It Ain’t What I Thought 

Don’t know where I am. I’ve thought seriously about euthanasia regarding the battle of will in the old age of life, and the realization that humans are not what I thought we were. This is a part of the story in the last chapter of an incomplete book of my life.

Are all citizens to be respected? What does that look like if you answered yes? If your answer is no?

It’s my experience that all humans are just like any other animal but for one aspect . . . a mind that all have, but all do not use reflexively or consciously in self awareness. 

This is the foundation of idealized human concepts of themselves vs the actual. It’s like the heroic athlete on a home town football team.

These ego patterns form images of self throughout the groups and tribes of all humanity. As we expand our numbers exponentially, the “neighbors hold”  and display the true animal character of the species overall. 

A few of us, 20% or so, demonstrate self-guided consciousness and awareness. The remainder react to a self-serving image of the exclusive me/mine that culture embraces in its collective concept of ownership in ego-expression.
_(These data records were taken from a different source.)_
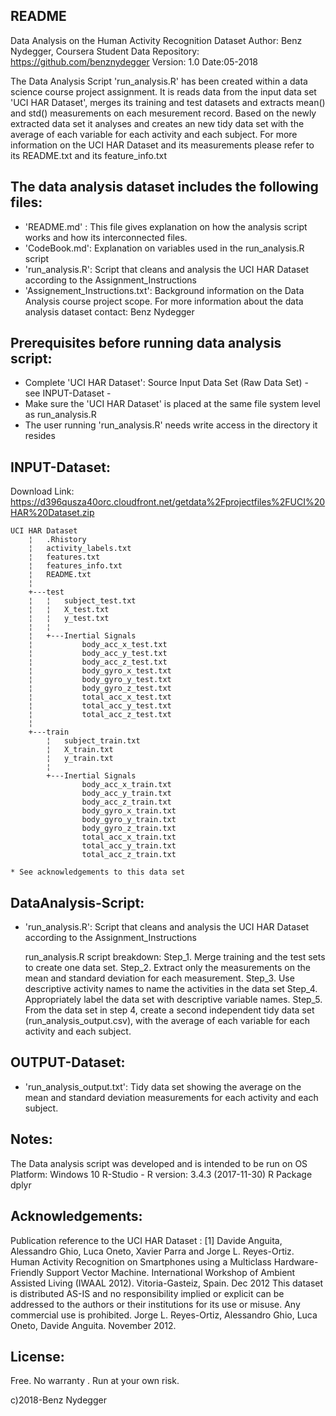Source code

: 

## README

Data Analysis on the Human Activity Recognition Dataset
Author: Benz Nydegger, Coursera Student
Data Repository: https://github.com/benznydegger
Version: 1.0
Date:05-2018


The Data Analysis Script 'run_analysis.R' has been created within a data science course project assignment.
It is reads data from the input data set 'UCI HAR Dataset', merges its training and test datasets and extracts mean() and std() measurements on each mesurement record.
Based on the newly extracted data set it analyses and creates an new tidy data set with the average of each variable for each activity and each subject.
For more information on the UCI HAR Dataset and its measurements please refer to its README.txt and its feature_info.txt

## The data analysis dataset includes the following files:

- 'README.md' : This file  gives explanation on how the analysis script works and how its interconnected files.
- 'CodeBook.md': Explanation on variables used in the run_analysis.R script
- 'run_analysis.R': Script that cleans and analysis the UCI HAR Dataset according to the Assignment_Instructions
- 'Assignement_Instructions.txt': Background information on the Data Analysis course project scope.
For more information about the data analysis dataset contact: Benz Nydegger

## Prerequisites before running data analysis script:

- Complete 'UCI HAR Dataset': Source Input Data Set (Raw Data Set) - see INPUT-Dataset -
- Make sure the 'UCI HAR Dataset' is placed at the same file system level as run_analysis.R
- The user running 'run_analysis.R' needs write access in the directory it resides

## INPUT-Dataset:

Download Link: https://d396qusza40orc.cloudfront.net/getdata%2Fprojectfiles%2FUCI%20HAR%20Dataset.zip

	UCI HAR Dataset
	    ¦   .Rhistory
	    ¦   activity_labels.txt
	    ¦   features.txt
	    ¦   features_info.txt
	    ¦   README.txt
	    ¦
	    +---test
	    ¦   ¦   subject_test.txt
	    ¦   ¦   X_test.txt
	    ¦   ¦   y_test.txt
	    ¦   ¦
	    ¦   +---Inertial Signals
	    ¦           body_acc_x_test.txt
	    ¦           body_acc_y_test.txt
	    ¦           body_acc_z_test.txt
	    ¦           body_gyro_x_test.txt
	    ¦           body_gyro_y_test.txt
	    ¦           body_gyro_z_test.txt
	    ¦           total_acc_x_test.txt
	    ¦           total_acc_y_test.txt
	    ¦           total_acc_z_test.txt
	    ¦
	    +---train
	        ¦   subject_train.txt
	        ¦   X_train.txt
	        ¦   y_train.txt
	        ¦
	        +---Inertial Signals
	                body_acc_x_train.txt
	                body_acc_y_train.txt
	                body_acc_z_train.txt
	                body_gyro_x_train.txt
	                body_gyro_y_train.txt
	                body_gyro_z_train.txt
	                total_acc_x_train.txt
	                total_acc_y_train.txt
	                total_acc_z_train.txt

	* See acknowledgements to this data set


## DataAnalysis-Script:

- 'run_analysis.R': Script that cleans and analysis the UCI HAR Dataset according to the Assignment_Instructions

	run_analysis.R script breakdown:
		Step_1. Merge training and the test sets to create one data set.
		Step_2. Extract only the measurements on the mean and standard deviation for each measurement.
		Step_3. Use descriptive activity names to name the activities in the data set
		Step_4. Appropriately label the data set with descriptive variable names.
		Step_5. From the data set in step 4, create a second independent tidy  data set (run_analysis_output.csv), with the average of each variable for each activity and each subject.
	

## OUTPUT-Dataset:
- 'run_analysis_output.txt':  Tidy data set showing the average on the mean and standard deviation measurements for each activity and  each subject.


## Notes: 
The Data analysis script was developed and is intended to be run on
	OS Platform: Windows 10
	R-Studio - R version: 3.4.3 (2017-11-30)
	R Package dplyr


## Acknowledgements:
Publication reference to the UCI HAR Dataset  :
[1] Davide Anguita, Alessandro Ghio, Luca Oneto, Xavier Parra and Jorge L. Reyes-Ortiz. Human Activity Recognition on Smartphones using a Multiclass Hardware-Friendly Support Vector Machine. International Workshop of Ambient Assisted Living (IWAAL 2012). Vitoria-Gasteiz, Spain. Dec 2012
This dataset is distributed AS-IS and no responsibility implied or explicit can be addressed to the authors or their institutions for its use or misuse. Any commercial use is prohibited.
Jorge L. Reyes-Ortiz, Alessandro Ghio, Luca Oneto, Davide Anguita. November 2012.


## License:
Free. No warranty . Run at your own risk.


c)2018-Benz Nydegger
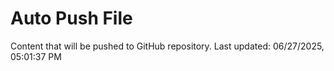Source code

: # Auto Push File

Content that will be pushed to GitHub repository.
Last updated: 06/27/2025, 05:01:37 PM
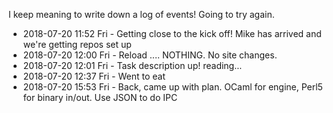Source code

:I keep meaning to write down a log of events! Going to try again.

* 2018-07-20 11:52 Fri - Getting close to the kick off! Mike has arrived and we're getting repos set up
* 2018-07-20 12:00 Fri - Reload .... NOTHING. No site changes.
* 2018-07-20 12:01 Fri - Task description up! reading...
* 2018-07-20 12:37 Fri - Went to eat
* 2018-07-20 15:53 Fri - Back, came up with plan. OCaml for engine, Perl5 for binary in/out. Use JSON to do IPC

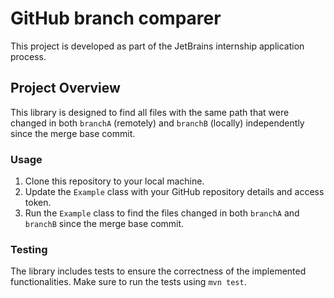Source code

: # GitHub branch comparer

This project is developed as part of the JetBrains internship application process.
## Project Overview

This library is designed to find all files with the same path that were changed in both `branchA` (remotely) and `branchB` (locally) independently since the merge base commit.

### Usage

1. Clone this repository to your local machine.
2. Update the `Example` class with your GitHub repository details and access token.
3. Run the `Example` class to find the files changed in both `branchA` and `branchB` since the merge base commit.


### Testing

The library includes tests to ensure the correctness of the implemented functionalities. Make sure to run the tests using `mvn test`.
Overall, humans seek to glorify themselves, regardless of what is presented.

Stay with me here and lets enter into the character of the human’s neural archetype—its breeding patterns and circumstance—which currently is on the brink of extinction as many do not know nor respond rationally to—life’s demands in living in balance with the principles of biology as a whole. 

This story ends like the biography of all living species . . . death. It is not about humanity exclusively. It is about our species succeeding or failing in the fact of meeting the demands of life’s existence. It’s life or death.